Your goal. The listing needs restating word for word.

######

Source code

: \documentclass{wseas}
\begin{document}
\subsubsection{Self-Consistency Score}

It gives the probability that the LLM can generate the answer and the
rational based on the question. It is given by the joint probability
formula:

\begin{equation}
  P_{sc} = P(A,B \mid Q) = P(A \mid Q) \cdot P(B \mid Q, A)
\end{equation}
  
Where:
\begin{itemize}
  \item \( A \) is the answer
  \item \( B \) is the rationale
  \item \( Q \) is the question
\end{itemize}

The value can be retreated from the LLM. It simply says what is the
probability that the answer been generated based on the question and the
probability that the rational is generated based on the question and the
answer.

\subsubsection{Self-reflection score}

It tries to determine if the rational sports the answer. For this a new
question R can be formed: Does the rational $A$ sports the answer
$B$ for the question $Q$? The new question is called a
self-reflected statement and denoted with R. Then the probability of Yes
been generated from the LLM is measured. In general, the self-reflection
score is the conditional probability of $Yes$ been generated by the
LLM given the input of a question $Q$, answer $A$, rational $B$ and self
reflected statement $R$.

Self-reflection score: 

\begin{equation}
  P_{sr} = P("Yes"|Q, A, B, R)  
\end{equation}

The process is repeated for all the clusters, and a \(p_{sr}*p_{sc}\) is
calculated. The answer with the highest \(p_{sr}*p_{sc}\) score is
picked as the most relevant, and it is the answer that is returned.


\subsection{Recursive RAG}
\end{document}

######

Written solution.
Source code

: \documentclass{wseas}
\begin{document}
\subsubsection{Self-Consistency Score}

It gives the probability that the LLM can generate the answer and the
rational based on the question. It is given by the joint probability
formula:

\begin{equation}
  P_{sc} = P(A,B \mid Q) = P(A \mid Q) \cdot P(B \mid Q, A)
\end{equation}
  
Where:
\begin{itemize}
  \item \( A \) is the answer
  \item \( B \) is the rationale
  \item \( Q \) is the question
\end{itemize}

The value can be retreated from the LLM. It simply says what is the
probability that the answer been generated based on the question and the
probability that the rational is generated based on the question and the
answer.

\subsubsection{Self-reflection score}

It tries to determine if the rational sports the answer. For this a new
question R can be formed: Does the rational $A$ sports the answer
$B$ for the question $Q$? The new question is called a
self-reflected statement and denoted with R. Then the probability of Yes
been generated from the LLM is measured. In general, the self-reflection
score is the conditional probability of $Yes$ been generated by the
LLM given the input of a question $Q$, answer $A$, rational $B$ and self
reflected statement $R$.

Self-reflection score: 

\begin{equation}
  P_{sr} = P("Yes"|Q, A, B, R)  
\end{equation}

The process is repeated for all the clusters, and a \(p_{sr}*p_{sc}\) is
calculated. The answer with the highest \(p_{sr}*p_{sc}\) score is
picked as the most relevant, and it is the answer that is returned.


\subsection{Recursive RAG}
\end{document}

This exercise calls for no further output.